* _HOW TO COMPLETE THIS TASK_
In your copy, include every line of the listing below exactly but none of the pictures.

* _GIVEN RECORDS_

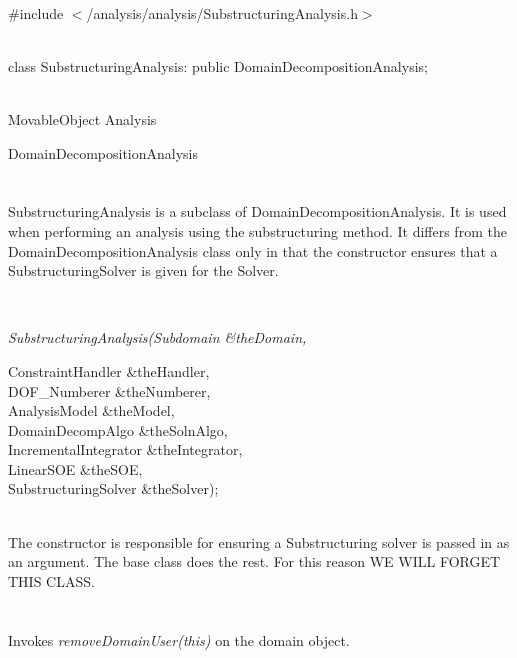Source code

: 
   \\
\#include $<$/analysis/analysis/SubstructuringAnalysis.h$>$  


  \\
class SubstructuringAnalysis: public DomainDecompositionAnalysis;  


 \\
\indent MovableObject
Analysis 

\indent\indent DomainDecompositionAnalysis \\
\indent\indent{} \\

 \\ 
\indent SubstructuringAnalysis is a subclass of DomainDecompositionAnalysis.
It is used when performing an analysis using the substructuring method.
It differs from the DomainDecompositionAnalysis class only in that the
constructor ensures that a SubstructuringSolver is given for the Solver.

 \\
{\em SubstructuringAnalysis(Subdomain \&theDomain, 

\indent\indent\indent\indent\indent\indent\indent ConstraintHandler \&theHandler, \\
\indent\indent\indent\indent\indent\indent\indent DOF\_Numberer \&theNumberer, \\
\indent\indent\indent\indent\indent\indent\indent AnalysisModel \&theModel,\\
\indent\indent\indent\indent\indent\indent\indent DomainDecompAlgo \&theSolnAlgo,\\
\indent\indent\indent\indent\indent\indent\indent IncrementalIntegrator \&theIntegrator,\\
\indent\indent\indent\indent\indent\indent\indent LinearSOE \&theSOE, \\
\indent\indent\indent\indent\indent\indent\indent SubstructuringSolver \&theSolver);} \\

The constructor is responsible for ensuring a Substructuring solver is
passed in as an argument. The base class does the rest. For this reason
WE WILL FORGET THIS CLASS. \\


 \\
\\ 
Invokes {\em removeDomainUser(this)} on the domain object. \\

\\

 \\













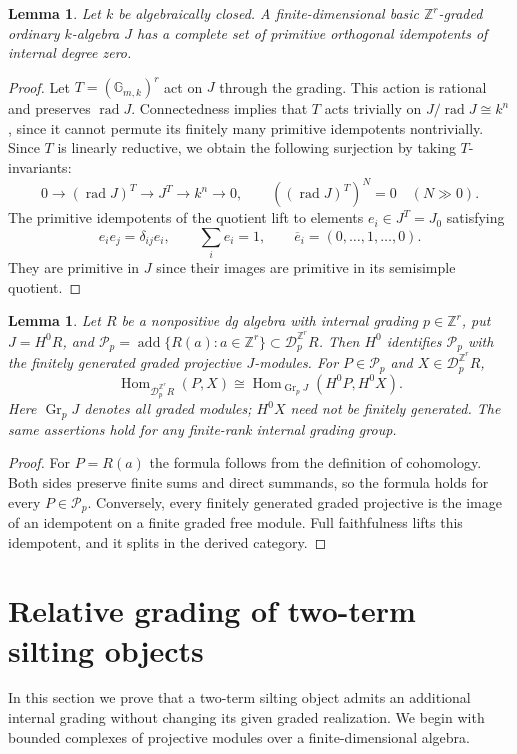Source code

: \documentclass[12pt,a4paper,english,reqno]{amsart}
\theoremstyle{plain}
\newtheorem{lem}[thm]{Lemma}
\theoremstyle{definition}
\numberwithin{equation}{section}
\def\de{\delta}
\def\Hom{\operatorname{Hom}}
\def\rad{\operatorname{rad}}
\def\add{\operatorname{add}}
\def\calD{{\mathcal D}}
\def\bbZ{{\mathbb Z}}
\def\iso{\cong}
\begin{document}
\begin{lem}\label{lem:idempotents}
Let $k$ be algebraically closed. A finite-dimensional basic $\bbZ^r$-graded ordinary $k$-algebra $J$ has a complete set of primitive orthogonal idempotents of internal degree zero.
\end{lem}
\begin{proof}
Let $T=(\mathbb G_{m,k})^r$ act on $J$ through the grading. This action is rational and preserves $\rad J$. Connectedness implies that $T$ acts trivially on $J/\rad J\iso k^n$, since it cannot permute its finitely many primitive idempotents nontrivially. Since $T$ is linearly reductive, we obtain the following surjection by taking $T$-invariants:
\[
 0\longrightarrow(\rad J)^T\longrightarrow J^T
 \longrightarrow k^n\longrightarrow0,
 \qquad ((\rad J)^T)^N=0\quad(N\gg0).
\]
The primitive idempotents of the quotient lift to elements $e_i\in J^T=J_0$ satisfying
\[
 e_ie_j=\de_{ij}e_i,\qquad \sum_i e_i=1,
 \qquad \overline e_i=(0,\ldots,1,\ldots,0).
\] They are primitive in $J$ since their images are primitive in its semisimple quotient.
\end{proof}

\begin{lem}\label{lem:proj}
Let $R$ be a nonpositive dg algebra with internal grading $p\in\bbZ^r$, put $J=H^0R$, and
$\mathcal P_p=\add\{R(a):a\in\bbZ^r\}\subset\calD^{\bbZ^r}_pR$.
Then $H^0$ identifies $\mathcal P_p$ with the finitely generated graded projective $J$-modules. For $P\in\mathcal P_p$ and $X\in\calD^{\bbZ^r}_pR$,
\[
 \Hom_{\calD^{\bbZ^r}_pR}(P,X)
 \iso\Hom_{\operatorname{Gr}_pJ}(H^0P,H^0X).
\]
Here $\operatorname{Gr}_pJ$ denotes all graded modules; $H^0X$ need not be finitely generated. The same assertions hold for any finite-rank internal grading group.
\end{lem}
\begin{proof}
For $P=R(a)$ the formula follows from the definition of cohomology. Both sides preserve finite sums and direct summands, so the formula holds for every $P\in\mathcal P_p$. Conversely, every finitely generated graded projective is the image of an idempotent on a finite graded free module. Full faithfulness lifts this idempotent, and it splits in the derived category.
\end{proof}

\section{Relative grading of two-term silting objects}\label{sec:relative}
In this section we prove that a two-term silting object admits an additional internal grading without changing its given graded realization. We begin with bounded complexes of projective modules over a finite-dimensional algebra.
\end{document}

* _ANSWER TO THIS PROBLEM_
Source code

: 
   \\
\#include $<$/analysis/analysis/SubstructuringAnalysis.h$>$  


  \\
class SubstructuringAnalysis: public DomainDecompositionAnalysis;  


 \\
\indent MovableObject
Analysis 

\indent\indent DomainDecompositionAnalysis \\
\indent\indent{} \\

 \\ 
\indent SubstructuringAnalysis is a subclass of DomainDecompositionAnalysis.
It is used when performing an analysis using the substructuring method.
It differs from the DomainDecompositionAnalysis class only in that the
constructor ensures that a SubstructuringSolver is given for the Solver.

 \\
{\em SubstructuringAnalysis(Subdomain \&theDomain, 

\indent\indent\indent\indent\indent\indent\indent ConstraintHandler \&theHandler, \\
\indent\indent\indent\indent\indent\indent\indent DOF\_Numberer \&theNumberer, \\
\indent\indent\indent\indent\indent\indent\indent AnalysisModel \&theModel,\\
\indent\indent\indent\indent\indent\indent\indent DomainDecompAlgo \&theSolnAlgo,\\
\indent\indent\indent\indent\indent\indent\indent IncrementalIntegrator \&theIntegrator,\\
\indent\indent\indent\indent\indent\indent\indent LinearSOE \&theSOE, \\
\indent\indent\indent\indent\indent\indent\indent SubstructuringSolver \&theSolver);} \\

The constructor is responsible for ensuring a Substructuring solver is
passed in as an argument. The base class does the rest. For this reason
WE WILL FORGET THIS CLASS. \\


 \\
\\ 
Invokes {\em removeDomainUser(this)} on the domain object. \\

\\

 \\













Source code

: \documentclass[12pt,a4paper,english,reqno]{amsart}
\theoremstyle{plain}
\newtheorem{lem}[thm]{Lemma}
\theoremstyle{definition}
\numberwithin{equation}{section}
\def\de{\delta}
\def\Hom{\operatorname{Hom}}
\def\rad{\operatorname{rad}}
\def\add{\operatorname{add}}
\def\calD{{\mathcal D}}
\def\bbZ{{\mathbb Z}}
\def\iso{\cong}
\begin{document}
\begin{lem}\label{lem:idempotents}
Let $k$ be algebraically closed. A finite-dimensional basic $\bbZ^r$-graded ordinary $k$-algebra $J$ has a complete set of primitive orthogonal idempotents of internal degree zero.
\end{lem}
\begin{proof}
Let $T=(\mathbb G_{m,k})^r$ act on $J$ through the grading. This action is rational and preserves $\rad J$. Connectedness implies that $T$ acts trivially on $J/\rad J\iso k^n$, since it cannot permute its finitely many primitive idempotents nontrivially. Since $T$ is linearly reductive, we obtain the following surjection by taking $T$-invariants:
\[
 0\longrightarrow(\rad J)^T\longrightarrow J^T
 \longrightarrow k^n\longrightarrow0,
 \qquad ((\rad J)^T)^N=0\quad(N\gg0).
\]
The primitive idempotents of the quotient lift to elements $e_i\in J^T=J_0$ satisfying
\[
 e_ie_j=\de_{ij}e_i,\qquad \sum_i e_i=1,
 \qquad \overline e_i=(0,\ldots,1,\ldots,0).
\] They are primitive in $J$ since their images are primitive in its semisimple quotient.
\end{proof}

\begin{lem}\label{lem:proj}
Let $R$ be a nonpositive dg algebra with internal grading $p\in\bbZ^r$, put $J=H^0R$, and
$\mathcal P_p=\add\{R(a):a\in\bbZ^r\}\subset\calD^{\bbZ^r}_pR$.
Then $H^0$ identifies $\mathcal P_p$ with the finitely generated graded projective $J$-modules. For $P\in\mathcal P_p$ and $X\in\calD^{\bbZ^r}_pR$,
\[
 \Hom_{\calD^{\bbZ^r}_pR}(P,X)
 \iso\Hom_{\operatorname{Gr}_pJ}(H^0P,H^0X).
\]
Here $\operatorname{Gr}_pJ$ denotes all graded modules; $H^0X$ need not be finitely generated. The same assertions hold for any finite-rank internal grading group.
\end{lem}
\begin{proof}
For $P=R(a)$ the formula follows from the definition of cohomology. Both sides preserve finite sums and direct summands, so the formula holds for every $P\in\mathcal P_p$. Conversely, every finitely generated graded projective is the image of an idempotent on a finite graded free module. Full faithfulness lifts this idempotent, and it splits in the derived category.
\end{proof}

\section{Relative grading of two-term silting objects}\label{sec:relative}
In this section we prove that a two-term silting object admits an additional internal grading without changing its given graded realization. We begin with bounded complexes of projective modules over a finite-dimensional algebra.
\end{document}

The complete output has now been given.